» **Exercise inputs**
◆ ◆ ◆ ◆ ◆
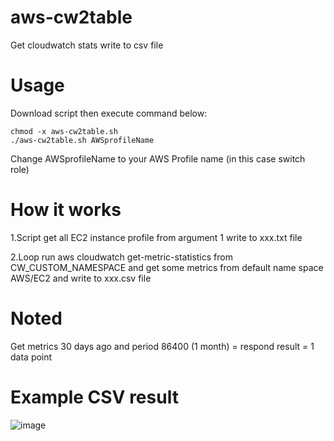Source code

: # aws-cw2table
Get cloudwatch stats write to csv file

# Usage

Download script then execute command below:

    chmod -x aws-cw2table.sh
    ./aws-cw2table.sh AWSprofileName
   
Change AWSprofileName to your AWS Profile name (in this case switch role)

# How it works
1.Script get all EC2 instance profile from argument 1 write to xxx.txt file

2.Loop run aws cloudwatch get-metric-statistics from CW_CUSTOM_NAMESPACE and get some metrics from default name space AWS/EC2
and write to xxx.csv file

# Noted
Get metrics 30 days ago and period 86400 (1 month) = respond result = 1 data point

# Example CSV result
![image](https://user-images.githubusercontent.com/37788058/219356565-f4b8cffe-74bc-45ca-b9f5-c9e2993fbab5.png)
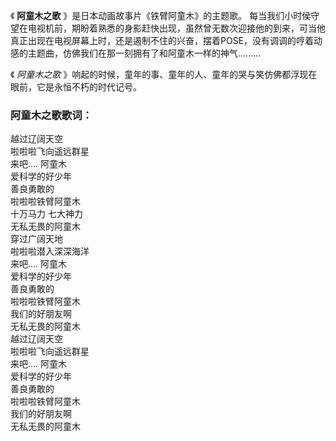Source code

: 

《 **阿童木之歌** 》是日本动画故事片《铁臂阿童木》的主题歌。
每当我们小时侯守望在电视机前，期盼着熟悉的身影赶快出现，虽然曾无数次迎接他的到来，可当他真正出现在电视屏幕上时，还是遏制不住的兴奋，摆着POSE，没有调调的哼着动感的主题曲，仿佛我们在那一刻拥有了和阿童木一样的神气.........  
  
《 _阿童木之歌_ 》响起的时候，童年的事、童年的人、童年的哭与笑仿佛都浮现在眼前，它是永恒不朽的时代记号。

### 阿童木之歌歌词：

越过辽阔天空  
啦啦啦飞向遥远群星  
来吧.... 阿童木  
爱科学的好少年  
善良勇敢的  
啦啦啦铁臂阿童木  
十万马力 七大神力  
无私无畏的阿童木  
穿过广阔天地  
啦啦啦潜入深深海洋  
来吧.... 阿童木  
爱科学的好少年  
善良勇敢的  
啦啦啦铁臂阿童木  
我们的好朋友啊  
无私无畏的阿童木  
越过辽阔天空  
啦啦啦飞向遥远群星  
来吧.... 阿童木  
爱科学的好少年  
善良勇敢的  
啦啦啦铁臂阿童木  
我们的好朋友啊  
无私无畏的阿童木

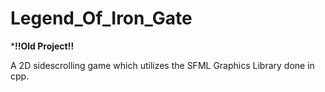 # Legend_Of_Iron_Gate

***!!Old Project!!**

A 2D sidescrolling game which utilizes the SFML Graphics Library done in cpp.
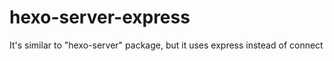 # hexo-server-express
It's similar to "hexo-server" package, but it uses express instead of connect
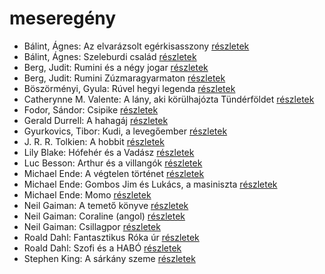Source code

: # meseregény

- Bálint, Ágnes: Az elvarázsolt egérkisasszony [részletek](_details/B%C3%A1lint%2C%20%C3%81gnes.md#id_534)
- Bálint, Ágnes: Szeleburdi család [részletek](_details/B%C3%A1lint%2C%20%C3%81gnes.md#id_161)
- Berg, Judit: Rumini és a négy jogar [részletek](_details/Berg%2C%20Judit.md#id_570)
- Berg, Judit: Rumini Zúzmaragyarmaton [részletek](_details/Berg%2C%20Judit.md#id_567)
- Böszörményi, Gyula: Rúvel hegyi legenda [részletek](_details/B%C3%B6sz%C3%B6rm%C3%A9nyi%2C%20Gyula.md#id_1589)
- Catherynne M. Valente: A lány, aki körülhajózta Tündérföldet [részletek](_details/Catherynne%20M.%20Valente.md#id_659)
- Fodor, Sándor: Csipike [részletek](_details/Fodor%2C%20S%C3%A1ndor.md#id_391)
- Gerald Durrell: A hahagáj [részletek](_details/Gerald%20Durrell.md#id_865)
- Gyurkovics, Tibor: Kudi, a levegőember [részletek](_details/Gyurkovics%2C%20Tibor.md#id_1276)
- J. R. R. Tolkien: A hobbit [részletek](_details/J.%20R.%20R.%20Tolkien.md#id_61)
- Lily Blake: Hófehér és a Vadász [részletek](_details/Lily%20Blake.md#id_618)
- Luc Besson: Arthur és a villangók [részletek](_details/Luc%20Besson.md#id_899)
- Michael Ende: A végtelen történet [részletek](_details/Michael%20Ende.md#id_353)
- Michael Ende: Gombos ​Jim és Lukács, a masiniszta [részletek](_details/Michael%20Ende.md#id_1492)
- Michael Ende: Momo [részletek](_details/Michael%20Ende.md#id_1430)
- Neil Gaiman: A temető könyve [részletek](_details/Neil%20Gaiman.md#id_1424)
- Neil Gaiman: Coraline (angol) [részletek](_details/Neil%20Gaiman.md#id_1431)
- Neil Gaiman: Csillagpor [részletek](_details/Neil%20Gaiman.md#id_886)
- Roald Dahl: Fantasztikus Róka úr [részletek](_details/Roald%20Dahl.md#id_1601)
- Roald Dahl: Szofi és a HABÓ [részletek](_details/Roald%20Dahl.md#id_537)
- Stephen King: A sárkány szeme [részletek](_details/Stephen%20King.md#id_547)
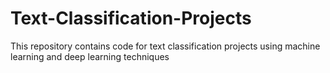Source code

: # Text-Classification-Projects
This repository contains code for text classification projects using machine learning and deep learning techniques
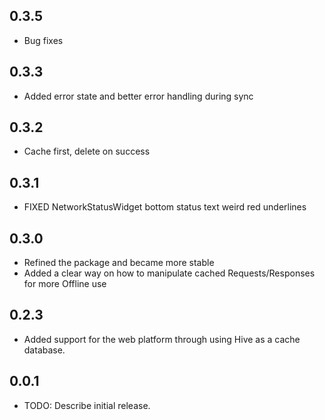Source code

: ## 0.3.5
* Bug fixes
## 0.3.3
* Added error state and better error handling during sync
## 0.3.2
* Cache first, delete on success
## 0.3.1
* FIXED NetworkStatusWidget bottom status text weird red underlines
## 0.3.0
* Refined the package and became more stable
* Added a clear way on how to manipulate cached Requests/Responses for more Offline use
## 0.2.3
* Added support for the web platform through using Hive as a cache database.
## 0.0.1
* TODO: Describe initial release.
◆ ◆ ◆ ◆ ◆
» **Exercise instructions**
All of the data is to be returned exactly, with no pictures included.

» **Output below**
Source code

: # aws-cw2table
Get cloudwatch stats write to csv file

# Usage

Download script then execute command below:

    chmod -x aws-cw2table.sh
    ./aws-cw2table.sh AWSprofileName
   
Change AWSprofileName to your AWS Profile name (in this case switch role)

# How it works
1.Script get all EC2 instance profile from argument 1 write to xxx.txt file

2.Loop run aws cloudwatch get-metric-statistics from CW_CUSTOM_NAMESPACE and get some metrics from default name space AWS/EC2
and write to xxx.csv file

# Noted
Get metrics 30 days ago and period 86400 (1 month) = respond result = 1 data point

# Example CSV result
![image](https://user-images.githubusercontent.com/37788058/219356565-f4b8cffe-74bc-45ca-b9f5-c9e2993fbab5.png)
Source code

: 

《 **阿童木之歌** 》是日本动画故事片《铁臂阿童木》的主题歌。
每当我们小时侯守望在电视机前，期盼着熟悉的身影赶快出现，虽然曾无数次迎接他的到来，可当他真正出现在电视屏幕上时，还是遏制不住的兴奋，摆着POSE，没有调调的哼着动感的主题曲，仿佛我们在那一刻拥有了和阿童木一样的神气.........  
  
《 _阿童木之歌_ 》响起的时候，童年的事、童年的人、童年的哭与笑仿佛都浮现在眼前，它是永恒不朽的时代记号。

### 阿童木之歌歌词：

越过辽阔天空  
啦啦啦飞向遥远群星  
来吧.... 阿童木  
爱科学的好少年  
善良勇敢的  
啦啦啦铁臂阿童木  
十万马力 七大神力  
无私无畏的阿童木  
穿过广阔天地  
啦啦啦潜入深深海洋  
来吧.... 阿童木  
爱科学的好少年  
善良勇敢的  
啦啦啦铁臂阿童木  
我们的好朋友啊  
无私无畏的阿童木  
越过辽阔天空  
啦啦啦飞向遥远群星  
来吧.... 阿童木  
爱科学的好少年  
善良勇敢的  
啦啦啦铁臂阿童木  
我们的好朋友啊  
无私无畏的阿童木

 # Legend_Of_Iron_Gate

***!!Old Project!!**

A 2D sidescrolling game which utilizes the SFML Graphics Library done in cpp.
 # hexo-server-express
It's similar to "hexo-server" package, but it uses express instead of connect
Source code

: # meseregény

- Bálint, Ágnes: Az elvarázsolt egérkisasszony [részletek](_details/B%C3%A1lint%2C%20%C3%81gnes.md#id_534)
- Bálint, Ágnes: Szeleburdi család [részletek](_details/B%C3%A1lint%2C%20%C3%81gnes.md#id_161)
- Berg, Judit: Rumini és a négy jogar [részletek](_details/Berg%2C%20Judit.md#id_570)
- Berg, Judit: Rumini Zúzmaragyarmaton [részletek](_details/Berg%2C%20Judit.md#id_567)
- Böszörményi, Gyula: Rúvel hegyi legenda [részletek](_details/B%C3%B6sz%C3%B6rm%C3%A9nyi%2C%20Gyula.md#id_1589)
- Catherynne M. Valente: A lány, aki körülhajózta Tündérföldet [részletek](_details/Catherynne%20M.%20Valente.md#id_659)
- Fodor, Sándor: Csipike [részletek](_details/Fodor%2C%20S%C3%A1ndor.md#id_391)
- Gerald Durrell: A hahagáj [részletek](_details/Gerald%20Durrell.md#id_865)
- Gyurkovics, Tibor: Kudi, a levegőember [részletek](_details/Gyurkovics%2C%20Tibor.md#id_1276)
- J. R. R. Tolkien: A hobbit [részletek](_details/J.%20R.%20R.%20Tolkien.md#id_61)
- Lily Blake: Hófehér és a Vadász [részletek](_details/Lily%20Blake.md#id_618)
- Luc Besson: Arthur és a villangók [részletek](_details/Luc%20Besson.md#id_899)
- Michael Ende: A végtelen történet [részletek](_details/Michael%20Ende.md#id_353)
- Michael Ende: Gombos ​Jim és Lukács, a masiniszta [részletek](_details/Michael%20Ende.md#id_1492)
- Michael Ende: Momo [részletek](_details/Michael%20Ende.md#id_1430)
- Neil Gaiman: A temető könyve [részletek](_details/Neil%20Gaiman.md#id_1424)
- Neil Gaiman: Coraline (angol) [részletek](_details/Neil%20Gaiman.md#id_1431)
- Neil Gaiman: Csillagpor [részletek](_details/Neil%20Gaiman.md#id_886)
- Roald Dahl: Fantasztikus Róka úr [részletek](_details/Roald%20Dahl.md#id_1601)
- Roald Dahl: Szofi és a HABÓ [részletek](_details/Roald%20Dahl.md#id_537)
- Stephen King: A sárkány szeme [részletek](_details/Stephen%20King.md#id_547)
Source code

: # Text-Classification-Projects
This repository contains code for text classification projects using machine learning and deep learning techniques
Source code

: ## 0.3.5
* Bug fixes
## 0.3.3
* Added error state and better error handling during sync
## 0.3.2
* Cache first, delete on success
## 0.3.1
* FIXED NetworkStatusWidget bottom status text weird red underlines
## 0.3.0
* Refined the package and became more stable
* Added a clear way on how to manipulate cached Requests/Responses for more Offline use
## 0.2.3
* Added support for the web platform through using Hive as a cache database.
## 0.0.1
* TODO: Describe initial release.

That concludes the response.